Action & Démocratie dans les médias

Interview de René Chiche, vice-président d’Action & Démocratie, à propos de la rentrée avec une ministre démissionnaire depuis deux mois (Cnews, 8 septembre 2024)

Compte tenu du fait que les ministres qui se sont succédés à l’éducation nationale ont jusqu’à présent rivalisé d’efforts et de réformes pour défigurer l’institution et rendre nos conditions de travail de plus en plus pénibles, l’absence de ministre ou, ce qui revient presqu’au même, le maintien d’un ministre démissionnaire présente plus d’avantages que d’inconvénients. Ce n’est en tout cas un sujet de préoccupation que pour les journalistes et chroniqueurs des chaines de bavardage en continu, non pour nous qui sommes sur le terrain. De fait, ce ne sont ni le ministre, ni les recteurs et directeurs des services académiques de l’éducation qui assurent effectivement la rentrée, mais bien les personnels et eux seuls, des personnels administratifs et de direction qui sont sur le pont avant les autres depuis longtemps jusqu’aux professeurs qui ont encore le feu sacré, chose qu’ils retrouvent naturellement dès qu’ils sont en présence de leurs élèves.
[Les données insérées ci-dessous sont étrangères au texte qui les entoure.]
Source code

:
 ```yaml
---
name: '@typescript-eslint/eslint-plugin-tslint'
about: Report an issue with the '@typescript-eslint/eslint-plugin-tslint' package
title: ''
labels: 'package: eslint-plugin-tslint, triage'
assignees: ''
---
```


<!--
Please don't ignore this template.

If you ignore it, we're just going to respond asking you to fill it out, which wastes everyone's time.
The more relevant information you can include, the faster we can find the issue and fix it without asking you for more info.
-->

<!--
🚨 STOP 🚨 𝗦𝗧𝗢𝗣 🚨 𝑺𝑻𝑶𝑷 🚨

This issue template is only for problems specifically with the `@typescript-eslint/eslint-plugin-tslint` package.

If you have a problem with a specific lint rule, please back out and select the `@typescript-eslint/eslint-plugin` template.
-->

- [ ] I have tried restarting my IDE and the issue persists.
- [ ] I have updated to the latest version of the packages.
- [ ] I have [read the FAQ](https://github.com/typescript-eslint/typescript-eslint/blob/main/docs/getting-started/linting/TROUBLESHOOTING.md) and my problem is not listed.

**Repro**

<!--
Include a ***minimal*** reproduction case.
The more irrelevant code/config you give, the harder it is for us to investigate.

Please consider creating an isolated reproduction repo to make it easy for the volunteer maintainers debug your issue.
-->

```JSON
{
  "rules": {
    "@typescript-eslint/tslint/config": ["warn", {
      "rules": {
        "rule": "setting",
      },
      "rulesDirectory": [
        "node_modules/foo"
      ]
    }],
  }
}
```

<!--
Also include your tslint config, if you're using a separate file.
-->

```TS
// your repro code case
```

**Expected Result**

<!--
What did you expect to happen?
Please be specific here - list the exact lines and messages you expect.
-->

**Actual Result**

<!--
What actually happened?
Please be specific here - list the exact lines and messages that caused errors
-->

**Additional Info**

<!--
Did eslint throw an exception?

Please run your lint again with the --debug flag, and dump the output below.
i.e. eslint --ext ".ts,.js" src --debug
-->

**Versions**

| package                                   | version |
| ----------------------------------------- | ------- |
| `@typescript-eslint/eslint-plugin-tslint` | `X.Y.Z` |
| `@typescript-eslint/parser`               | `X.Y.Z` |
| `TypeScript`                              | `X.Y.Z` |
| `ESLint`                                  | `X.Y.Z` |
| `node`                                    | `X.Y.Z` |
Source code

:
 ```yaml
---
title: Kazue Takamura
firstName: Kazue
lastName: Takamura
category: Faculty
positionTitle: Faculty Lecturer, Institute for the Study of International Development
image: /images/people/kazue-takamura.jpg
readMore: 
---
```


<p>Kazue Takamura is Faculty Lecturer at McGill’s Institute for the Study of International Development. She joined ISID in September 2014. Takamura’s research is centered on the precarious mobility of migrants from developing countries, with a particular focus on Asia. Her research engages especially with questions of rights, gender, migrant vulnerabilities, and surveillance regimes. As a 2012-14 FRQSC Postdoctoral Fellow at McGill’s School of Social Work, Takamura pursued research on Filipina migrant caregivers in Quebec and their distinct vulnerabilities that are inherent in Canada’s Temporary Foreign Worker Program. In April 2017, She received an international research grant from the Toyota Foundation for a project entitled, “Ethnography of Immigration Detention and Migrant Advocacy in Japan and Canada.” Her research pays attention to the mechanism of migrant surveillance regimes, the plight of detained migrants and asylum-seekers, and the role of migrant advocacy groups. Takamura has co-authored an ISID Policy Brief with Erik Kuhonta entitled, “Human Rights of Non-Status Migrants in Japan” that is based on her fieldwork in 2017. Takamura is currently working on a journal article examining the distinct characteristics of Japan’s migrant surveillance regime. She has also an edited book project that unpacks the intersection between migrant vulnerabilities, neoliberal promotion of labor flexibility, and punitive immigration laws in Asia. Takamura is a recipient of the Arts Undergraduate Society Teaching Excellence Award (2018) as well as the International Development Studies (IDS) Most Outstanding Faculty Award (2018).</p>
Tel est en substance le message qu’a fait passer René Chiche au nom d’Action & Démocratie sur ce plateau.

Interrogé sur le fait de savoir si l’absence de ministre était préjudiciable à la mise en œuvre des groupes de niveau au collège, René Chiche a souligné que la gabegie occasionnée par cette réforme n’était pas due à l’absence d’un ministre de plein exercice mais était plutôt intrinsèquement liée à cette réforme elle-même, aussi mal conçue que les précédentes, à l’instar de celle du baccalauréat général qu’il aura fallu plusieurs fois modifier depuis son entrée en vigueur tant elle avait été mal pensée elle aussi et cependant appliquée aux forceps par la volonté d’un ministre sourd à toute critique.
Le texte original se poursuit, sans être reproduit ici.